*** Block opens ***
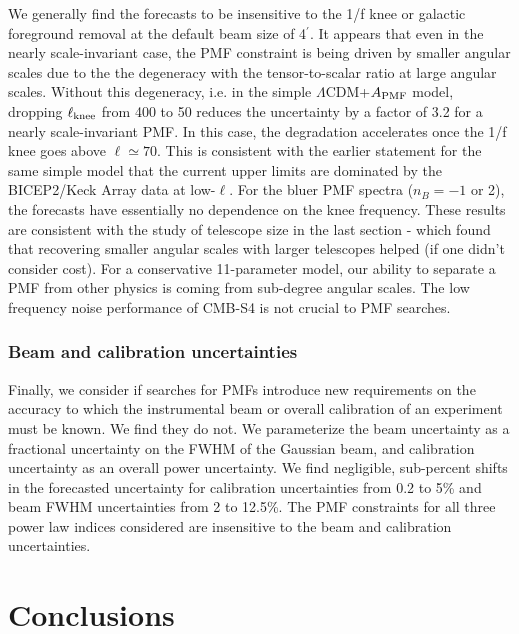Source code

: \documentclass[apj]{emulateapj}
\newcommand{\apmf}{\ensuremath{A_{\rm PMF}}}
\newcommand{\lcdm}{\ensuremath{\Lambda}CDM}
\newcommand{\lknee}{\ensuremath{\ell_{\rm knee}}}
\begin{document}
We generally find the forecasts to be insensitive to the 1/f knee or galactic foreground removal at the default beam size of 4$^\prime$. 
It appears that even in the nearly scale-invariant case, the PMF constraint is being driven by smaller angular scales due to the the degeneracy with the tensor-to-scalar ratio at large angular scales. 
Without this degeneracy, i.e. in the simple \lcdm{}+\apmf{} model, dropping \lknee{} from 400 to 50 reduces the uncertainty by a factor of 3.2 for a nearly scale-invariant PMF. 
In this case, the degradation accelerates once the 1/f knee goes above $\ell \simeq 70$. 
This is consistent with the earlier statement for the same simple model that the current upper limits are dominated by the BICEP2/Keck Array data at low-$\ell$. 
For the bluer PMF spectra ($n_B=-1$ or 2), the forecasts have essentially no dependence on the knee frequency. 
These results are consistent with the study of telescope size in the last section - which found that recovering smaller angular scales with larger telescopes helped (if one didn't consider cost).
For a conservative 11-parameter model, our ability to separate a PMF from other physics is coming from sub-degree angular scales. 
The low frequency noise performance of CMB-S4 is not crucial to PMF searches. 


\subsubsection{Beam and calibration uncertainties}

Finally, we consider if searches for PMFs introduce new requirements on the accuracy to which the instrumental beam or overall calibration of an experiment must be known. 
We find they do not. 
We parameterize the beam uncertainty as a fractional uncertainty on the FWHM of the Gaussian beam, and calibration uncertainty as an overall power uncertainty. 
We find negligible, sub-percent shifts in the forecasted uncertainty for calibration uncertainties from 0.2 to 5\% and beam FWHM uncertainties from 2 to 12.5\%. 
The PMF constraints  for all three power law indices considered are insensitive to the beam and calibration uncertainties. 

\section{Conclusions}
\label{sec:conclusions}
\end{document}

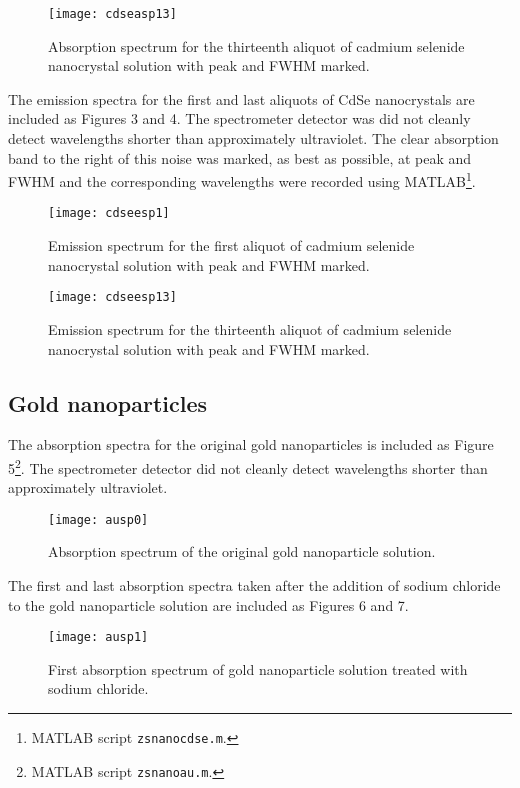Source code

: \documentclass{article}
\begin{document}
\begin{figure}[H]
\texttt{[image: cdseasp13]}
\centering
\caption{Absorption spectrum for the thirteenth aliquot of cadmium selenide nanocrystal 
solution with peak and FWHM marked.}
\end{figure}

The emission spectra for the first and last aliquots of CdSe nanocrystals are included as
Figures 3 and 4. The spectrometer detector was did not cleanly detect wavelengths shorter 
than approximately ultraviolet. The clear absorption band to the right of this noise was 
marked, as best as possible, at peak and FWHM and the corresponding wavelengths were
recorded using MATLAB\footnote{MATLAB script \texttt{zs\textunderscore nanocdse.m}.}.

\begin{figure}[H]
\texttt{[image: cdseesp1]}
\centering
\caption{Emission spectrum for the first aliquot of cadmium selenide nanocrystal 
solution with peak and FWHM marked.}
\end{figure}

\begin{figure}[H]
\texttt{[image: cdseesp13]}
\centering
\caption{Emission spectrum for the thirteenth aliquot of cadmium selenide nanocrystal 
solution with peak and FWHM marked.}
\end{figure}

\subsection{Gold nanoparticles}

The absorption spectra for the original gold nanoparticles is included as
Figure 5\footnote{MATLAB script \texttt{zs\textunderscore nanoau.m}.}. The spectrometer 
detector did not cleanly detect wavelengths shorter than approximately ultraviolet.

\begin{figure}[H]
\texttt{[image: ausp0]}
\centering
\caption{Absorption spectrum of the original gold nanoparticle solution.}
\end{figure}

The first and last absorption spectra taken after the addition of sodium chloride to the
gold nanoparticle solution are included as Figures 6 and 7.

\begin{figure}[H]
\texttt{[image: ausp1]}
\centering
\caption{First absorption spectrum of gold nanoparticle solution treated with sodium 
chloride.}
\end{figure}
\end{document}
*** Block closes ***
All the records need to be set down word for word, with the images left out.

**EXERCISE RESULT:**
Source code

: \documentclass[apj]{emulateapj}
\newcommand{\apmf}{\ensuremath{A_{\rm PMF}}}
\newcommand{\lcdm}{\ensuremath{\Lambda}CDM}
\newcommand{\lknee}{\ensuremath{\ell_{\rm knee}}}
\begin{document}
We generally find the forecasts to be insensitive to the 1/f knee or galactic foreground removal at the default beam size of 4$^\prime$. 
It appears that even in the nearly scale-invariant case, the PMF constraint is being driven by smaller angular scales due to the the degeneracy with the tensor-to-scalar ratio at large angular scales. 
Without this degeneracy, i.e. in the simple \lcdm{}+\apmf{} model, dropping \lknee{} from 400 to 50 reduces the uncertainty by a factor of 3.2 for a nearly scale-invariant PMF. 
In this case, the degradation accelerates once the 1/f knee goes above $\ell \simeq 70$. 
This is consistent with the earlier statement for the same simple model that the current upper limits are dominated by the BICEP2/Keck Array data at low-$\ell$. 
For the bluer PMF spectra ($n_B=-1$ or 2), the forecasts have essentially no dependence on the knee frequency. 
These results are consistent with the study of telescope size in the last section - which found that recovering smaller angular scales with larger telescopes helped (if one didn't consider cost).
For a conservative 11-parameter model, our ability to separate a PMF from other physics is coming from sub-degree angular scales. 
The low frequency noise performance of CMB-S4 is not crucial to PMF searches. 


\subsubsection{Beam and calibration uncertainties}

Finally, we consider if searches for PMFs introduce new requirements on the accuracy to which the instrumental beam or overall calibration of an experiment must be known. 
We find they do not. 
We parameterize the beam uncertainty as a fractional uncertainty on the FWHM of the Gaussian beam, and calibration uncertainty as an overall power uncertainty. 
We find negligible, sub-percent shifts in the forecasted uncertainty for calibration uncertainties from 0.2 to 5\% and beam FWHM uncertainties from 2 to 12.5\%. 
The PMF constraints  for all three power law indices considered are insensitive to the beam and calibration uncertainties. 

\section{Conclusions}
\label{sec:conclusions}
\end{document}

Source code

: \documentclass{article}
\begin{document}
\begin{figure}[H]
\texttt{[image: cdseasp13]}
\centering
\caption{Absorption spectrum for the thirteenth aliquot of cadmium selenide nanocrystal 
solution with peak and FWHM marked.}
\end{figure}

The emission spectra for the first and last aliquots of CdSe nanocrystals are included as
Figures 3 and 4. The spectrometer detector was did not cleanly detect wavelengths shorter 
than approximately ultraviolet. The clear absorption band to the right of this noise was 
marked, as best as possible, at peak and FWHM and the corresponding wavelengths were
recorded using MATLAB\footnote{MATLAB script \texttt{zs\textunderscore nanocdse.m}.}.

\begin{figure}[H]
\texttt{[image: cdseesp1]}
\centering
\caption{Emission spectrum for the first aliquot of cadmium selenide nanocrystal 
solution with peak and FWHM marked.}
\end{figure}

\begin{figure}[H]
\texttt{[image: cdseesp13]}
\centering
\caption{Emission spectrum for the thirteenth aliquot of cadmium selenide nanocrystal 
solution with peak and FWHM marked.}
\end{figure}

\subsection{Gold nanoparticles}

The absorption spectra for the original gold nanoparticles is included as
Figure 5\footnote{MATLAB script \texttt{zs\textunderscore nanoau.m}.}. The spectrometer 
detector did not cleanly detect wavelengths shorter than approximately ultraviolet.

\begin{figure}[H]
\texttt{[image: ausp0]}
\centering
\caption{Absorption spectrum of the original gold nanoparticle solution.}
\end{figure}

The first and last absorption spectra taken after the addition of sodium chloride to the
gold nanoparticle solution are included as Figures 6 and 7.

\begin{figure}[H]
\texttt{[image: ausp1]}
\centering
\caption{First absorption spectrum of gold nanoparticle solution treated with sodium 
chloride.}
\end{figure}
\end{document}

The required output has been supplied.